Les origines de Planika remontent à l’époque de la Yougoslavie. La laiterie a été fondée en 1957, pour recevoir le lait des fermes avoisinantes. La région est montagneuse, magnifique d’ailleurs, et les troupeaux de bovins paissent dans les alpages.

Au départ, on y fabriquait du fromage, puis l’entreprise est devenue spécialisée dans le lait en poudre, explique Anka Lipuscek, directrice de Planika. « Une honte, dit-elle, vu la qualité du lait de la région. » Puis la coopérative est revenue au fromage, le pays est devenu indépendant en 1991, l’économie a été libéralisée. « Et Planika telle qu’on la connaît existe depuis 1993 », ajoute Mme Lipuscek, qui y est arrivée en 1994.

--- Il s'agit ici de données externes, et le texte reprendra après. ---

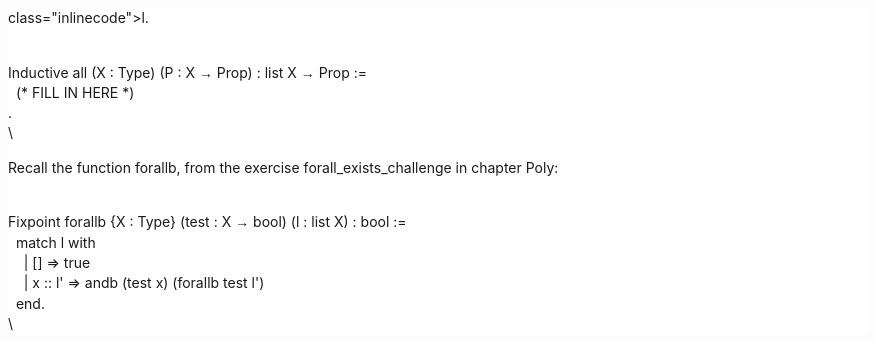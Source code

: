 class="inlinecode"><span class="id" type="var">l</span></span>.

</div>

<div class="code code-tight">

\
 <span class="id" type="keyword">Inductive</span> <span class="id"
type="var">all</span> (<span class="id" type="var">X</span> : <span
class="id" type="keyword">Type</span>) (<span class="id"
type="var">P</span> : <span class="id" type="var">X</span> <span
style="font-family: arial;">→</span> <span class="id"
type="keyword">Prop</span>) : <span class="id" type="var">list</span>
<span class="id" type="var">X</span> <span
style="font-family: arial;">→</span> <span class="id"
type="keyword">Prop</span> :=\
   <span class="comment">(\* FILL IN HERE \*)</span>\
 .\
\

</div>

<div class="doc">

Recall the function <span class="inlinecode"><span class="id"
type="var">forallb</span></span>, from the exercise <span
class="inlinecode"><span class="id"
type="var">forall\_exists\_challenge</span></span> in chapter <span
class="inlinecode"><span class="id" type="var">Poly</span></span>:

</div>

<div class="code code-tight">

\
 <span class="id" type="keyword">Fixpoint</span> <span class="id"
type="var">forallb</span> {<span class="id" type="var">X</span> : <span
class="id" type="keyword">Type</span>} (<span class="id"
type="var">test</span> : <span class="id" type="var">X</span> <span
style="font-family: arial;">→</span> <span class="id"
type="var">bool</span>) (<span class="id" type="var">l</span> : <span
class="id" type="var">list</span> <span class="id" type="var">X</span>)
: <span class="id" type="var">bool</span> :=\
   <span class="id" type="keyword">match</span> <span class="id"
type="var">l</span> <span class="id" type="keyword">with</span>\
     | [] ⇒ <span class="id" type="var">true</span>\
     | <span class="id" type="var">x</span> :: <span class="id"
type="var">l'</span> ⇒ <span class="id" type="var">andb</span> (<span
class="id" type="var">test</span> <span class="id" type="var">x</span>)
(<span class="id" type="var">forallb</span> <span class="id"
type="var">test</span> <span class="id" type="var">l'</span>)\
   <span class="id" type="keyword">end</span>.\
\
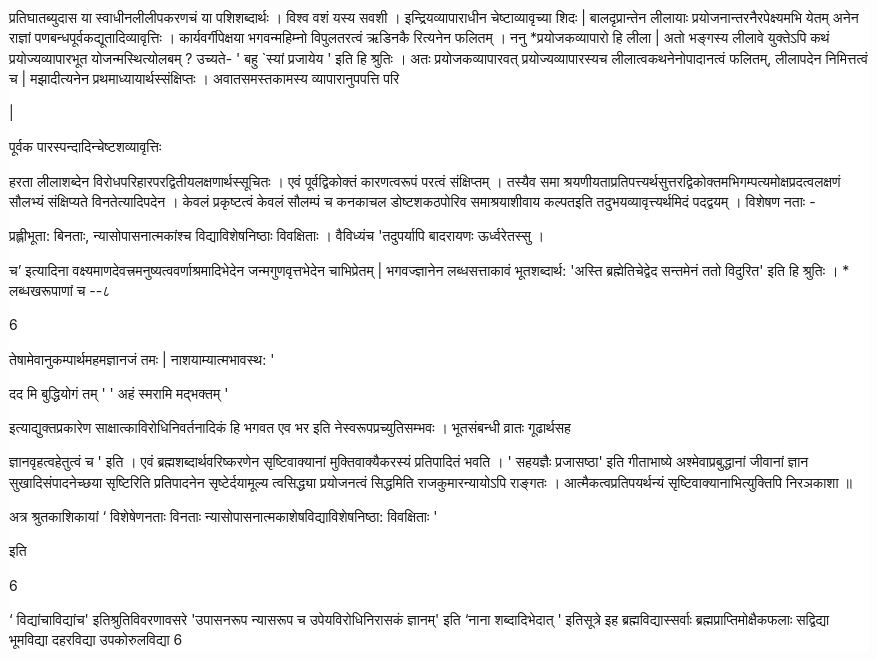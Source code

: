 प्रतिघातब्युदास या स्वाधीनलीलीपकरणचं या पशिशब्दार्थः । विश्व
वशं यस्य सवशी । इन्द्रियव्यापाराधीन चेष्टाव्यावृच्या शिदः | बालदृप्रान्तेन लीलायाः प्रयोजनान्तरनैरपेक्ष्यमभि
येतम् अनेन राज्ञां पणबन्धपूर्वकद्यूतादिव्यावृत्तिः । कार्यवर्गीपेक्षया भगवन्महिम्नो विपुलतरत्वं ऋडिनकै रित्यनेन फलितम् ।
ननु *प्रयोजकव्यापारो हि लीला | अतो भङ्गस्य लीलावे युक्तेऽपि कथं प्रयोज्यव्यापारभूत योजन्मस्थित्योलबम् ?
उच्यते- ' बहु `स्यां प्रजायेय ' इति हि श्रुतिः । अतः प्रयोजकव्यापारवत् प्रयोज्यव्यापारस्यच लीलात्वकथनेनोपादानत्वं
फलितम्, लीलापदेन निमित्तत्वं च | मझादीत्यनेन प्रथमाध्यायार्थस्संक्षिप्तः । अवातसमस्तकामस्य व्यापारानुपपत्ति परि

|

पूर्वक पारस्पन्दादिन्चेष्टशव्यावृत्तिः

हरता लीलाशब्देन विरोधपरिहारपरद्वितीयलक्षणार्थस्सूचितः । एवं पूर्वद्विकोक्तं कारणत्वरूपं परत्वं संक्षिप्तम् । तस्यैव समा
श्रयणीयताप्रतिपत्त्यर्थसुत्तरद्विकोक्तमभिगम्पत्यमोक्षप्रदत्वलक्षणं सौलभ्यं संक्षिप्यते विनतेत्यादिपदेन । केवलं प्रकृष्टत्वं केवलं
सौलम्पं च कनकाचल डोष्टशकठपोरिव समाश्रयाशीवाय कल्पतइति तदुभयव्यावृत्त्यर्थमिदं पदद्वयम् । विशेषण नताः -

प्रह्लीभूता: बिनताः, न्यासोपासनात्मकांश्च विद्याविशेषनिष्ठाः विवक्षिताः । वैविध्यंच 'तदुपर्यापि बादरायणः ऊर्ध्वरेतस्सु
।

च’ इत्यादिना वक्ष्यमाणदेवत्त्रमनुष्यत्ववर्णाश्रमादिभेदेन जन्मगुणवृत्तभेदेन चाभिप्रेतम् | भगवज्ज्ञानेन लब्धसत्ताकावं
भूतशब्दार्थ: 'अस्ति ब्रह्मेतिचेद्वेद सन्तमेनं ततो विदुरित' इति हि श्रुतिः । * लब्धखरूपाणां च --८

6

तेषामेवानुकम्पार्थमहमज्ञानजं तमः | नाशयाम्यात्मभावस्थ: '

दद मि बुद्धियोगं तम् ' ' अहं स्मरामि मद्भक्तम् '

इत्याद्युक्तप्रकारेण साक्षात्काविरोधिनिवर्तनादिकं हि भगवत एव भर इति नेस्वरूपप्रच्युतिसम्भवः । भूतसंबन्धी व्रातः
गूढार्थसह

ज्ञानवृहत्वहेतुत्वं च ' इति । एवं ब्रह्मशब्दार्थवरिष्करणेन सृष्टिवाक्यानां मुक्तिवाक्यैकरस्यं प्रतिपादितं भवति । ' सहयज्ञैः
प्रजासष्ठा' इति गीताभाष्ये अश्मेवाप्रबुद्धानां जीवानां ज्ञान सुखादिसंपादनेच्छया सृष्टिरिति प्रतिपादनेन सृष्टेर्दयामूल्य
त्वसिद्ध्या प्रयोजनत्वं सिद्धमिति राजकुमारन्यायोऽपि राङ्गतः । आत्मैकत्वप्रतिपयर्थन्यं सृष्टिवाक्यानाभित्युक्तिपि
निरञकाशा ॥

अत्र श्रुतकाशिकायां ‘ विशेषेणनताः विनताः न्यासोपासनात्मकाशेषविद्याविशेषनिष्ठा: विवक्षिताः '

इति

6

‘ विद्यांचाविद्यांच' इतिश्रुतिविवरणावसरे 'उपासनरूप न्यासरूप च उपेयविरोधिनिरासकं ज्ञानम्' इति ‘नाना
शब्दादिभेदात् ' इतिसूत्रे इह ब्रह्मविद्यास्सर्वाः ब्रह्मप्राप्तिमोक्षैकफलाः सद्विद्या भूमविद्या दहरविद्या उपकोरुलविद्या
6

Pendant toute la semaine que j’ai passée en reportage en Slovénie, tous les acteurs du monde agricole à qui j’ai parlé, de la capitale Ljubljana aux frontières italiennes, m’ont parlé de Planika.

Parce que c’est un exemple à suivre, mais aussi une exception.

Un modèle que tous voient comme une expérience à reproduire. Mais dont on ne sait pas si cela est faisable.

« Tout va dans la direction de Planika », résume Emil Erjavec, agroéconomiste et doyen de la faculté de biotechnique de l’Université de Ljubljana.

Mais pour cela, « il faut que les meilleures personnes soient prêtes à coopérer ».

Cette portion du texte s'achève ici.